Where present methods attempt to make boys out of girls, supposedly giving them the ability to “enjoy their sexuality” and prepare for a career without the encumbrance of motherhood, true sexuality prepares girls for both aspects of their personality: homemaking and career. It also teaches boys their essential role as providers and protectors of their future families.
 
Where present methods treat all children as potentially promiscuous, true education balances the needs of innocent late-developers with those of the precocious and vulnerable, teaching both the virtue of purity, which can be described as being actively loving in every relationship, in the manner appropriate to that relationship.
 
Where present methods preach self-esteem and fulfilment as a goal, turning children in on themselves, true teaching shows that God gifts each person individually for a specific vocation which it is theirs to seek and pray for. It prepares them for sacrificial love.
 
Where present sex education targets getting through adolescence without mishap, true sex education gives young people a sure foundation for the rest of their lives.
 
Parents
 
There is another big difference, which is why I have left it till last. From the very beginning sex educationalists ousted parents from their necessary roles as prime educators.

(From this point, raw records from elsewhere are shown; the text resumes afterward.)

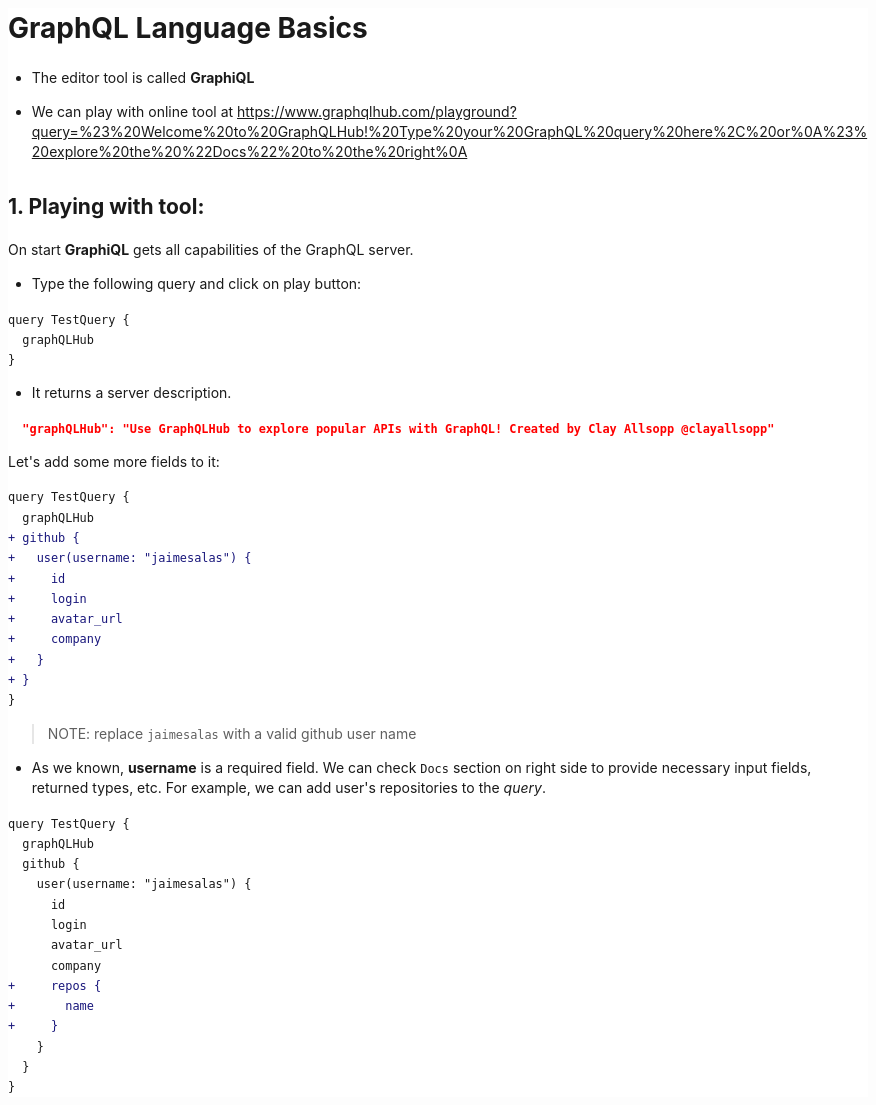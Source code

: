 # GraphQL Language Basics

* The editor tool is called __GraphiQL__ 

* We can play with online tool at https://www.graphqlhub.com/playground?query=%23%20Welcome%20to%20GraphQLHub!%20Type%20your%20GraphQL%20query%20here%2C%20or%0A%23%20explore%20the%20%22Docs%22%20to%20the%20right%0A

## 1. Playing with tool:

On start __GraphiQL__ gets all capabilities of the GraphQL server.

- Type the following query and click on play button:

```
query TestQuery {
  graphQLHub
}
```

- It returns a server description. 
```json
  "graphQLHub": "Use GraphQLHub to explore popular APIs with GraphQL! Created by Clay Allsopp @clayallsopp"
```

Let's add some more fields to it:

```diff
query TestQuery {
  graphQLHub
+ github {
+   user(username: "jaimesalas") {
+     id
+     login
+     avatar_url
+     company
+   }
+ }
}
```

> NOTE: replace `jaimesalas` with a valid github user name

- As we known, __username__ is a required field. We can check `Docs` section on right side to provide necessary input fields, returned types, etc. For example, we can add user's repositories to the  _query_.

```diff
query TestQuery {
  graphQLHub
  github {
    user(username: "jaimesalas") {
      id
      login
      avatar_url
      company
+     repos {
+       name
+     }
    }
  }
}
```
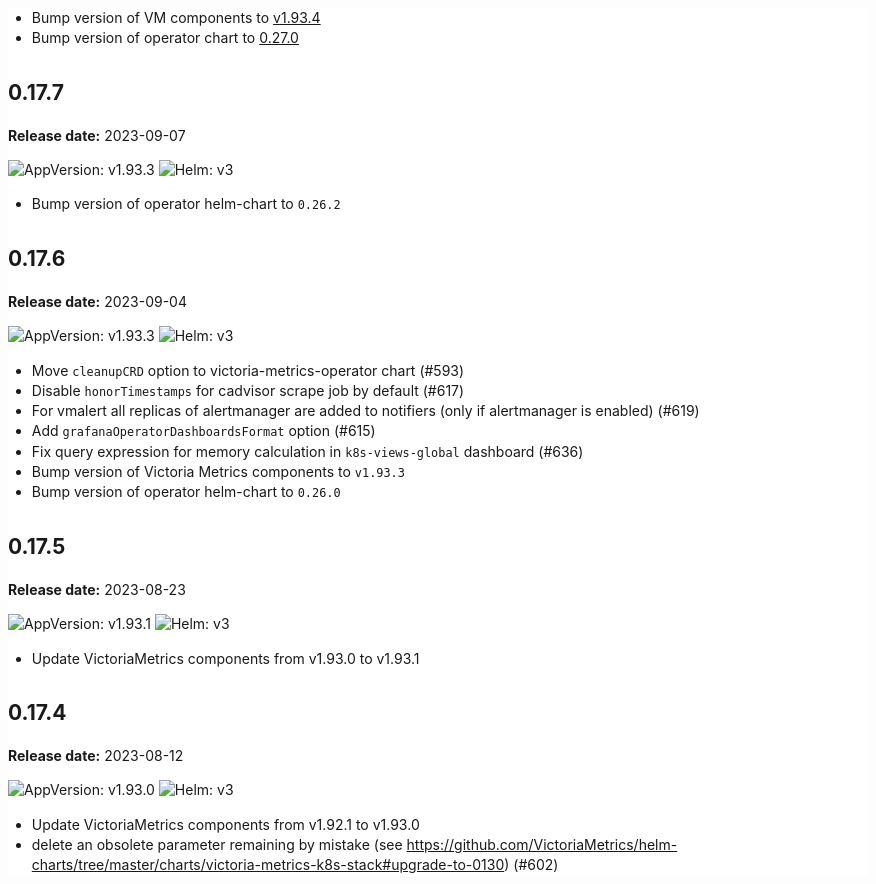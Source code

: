 - Bump version of VM components to [v1.93.4](https://github.com/VictoriaMetrics/VictoriaMetrics/releases/tag/v1.93.4)
- Bump version of operator chart to [0.27.0](https://github.com/VictoriaMetrics/helm-charts/releases/tag/victoria-metrics-operator-0.27.0)

## 0.17.7

**Release date:** 2023-09-07

![AppVersion: v1.93.3](https://img.shields.io/static/v1?label=AppVersion&message=v1.93.3&color=success&logo=)
![Helm: v3](https://img.shields.io/static/v1?label=Helm&message=v3&color=informational&logo=helm)

- Bump version of operator helm-chart to `0.26.2`

## 0.17.6

**Release date:** 2023-09-04

![AppVersion: v1.93.3](https://img.shields.io/static/v1?label=AppVersion&message=v1.93.3&color=success&logo=)
![Helm: v3](https://img.shields.io/static/v1?label=Helm&message=v3&color=informational&logo=helm)

- Move `cleanupCRD` option to victoria-metrics-operator chart (#593)
- Disable `honorTimestamps` for cadvisor scrape job by default (#617)
- For vmalert all replicas of alertmanager are added to notifiers (only if alertmanager is enabled) (#619)
- Add `grafanaOperatorDashboardsFormat` option (#615)
- Fix query expression for memory calculation in `k8s-views-global` dashboard (#636)
- Bump version of Victoria Metrics components to `v1.93.3`
- Bump version of operator helm-chart to `0.26.0`

## 0.17.5

**Release date:** 2023-08-23

![AppVersion: v1.93.1](https://img.shields.io/static/v1?label=AppVersion&message=v1.93.0&color=success&logo=)
![Helm: v3](https://img.shields.io/static/v1?label=Helm&message=v3&color=informational&logo=helm)

- Update VictoriaMetrics components from v1.93.0 to v1.93.1

## 0.17.4

**Release date:** 2023-08-12

![AppVersion: v1.93.0](https://img.shields.io/static/v1?label=AppVersion&message=v1.93.0&color=success&logo=)
![Helm: v3](https://img.shields.io/static/v1?label=Helm&message=v3&color=informational&logo=helm)

- Update VictoriaMetrics components from v1.92.1 to v1.93.0
- delete an obsolete parameter remaining by mistake (see <https://github.com/VictoriaMetrics/helm-charts/tree/master/charts/victoria-metrics-k8s-stack#upgrade-to-0130>) (#602)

What I would propose is a close collaboration between parents, schools and also parishes, accompanied by outreach to the medical profession. The medical profession got us into this mess, and we will need the help of good doctors, nurses and fertility consultants to bring us out. We will also need hard work and intense prayer. This is principally a spiritual battle and it will take a united effort to win.

 

Notes:

Louise Kirk is UK Co-ordinator for the Alive to the World character education programme and author of Sexuality Explained: a guide for parents and children.
 
1 See www.values.foundation under “Initiatives” for further useful information.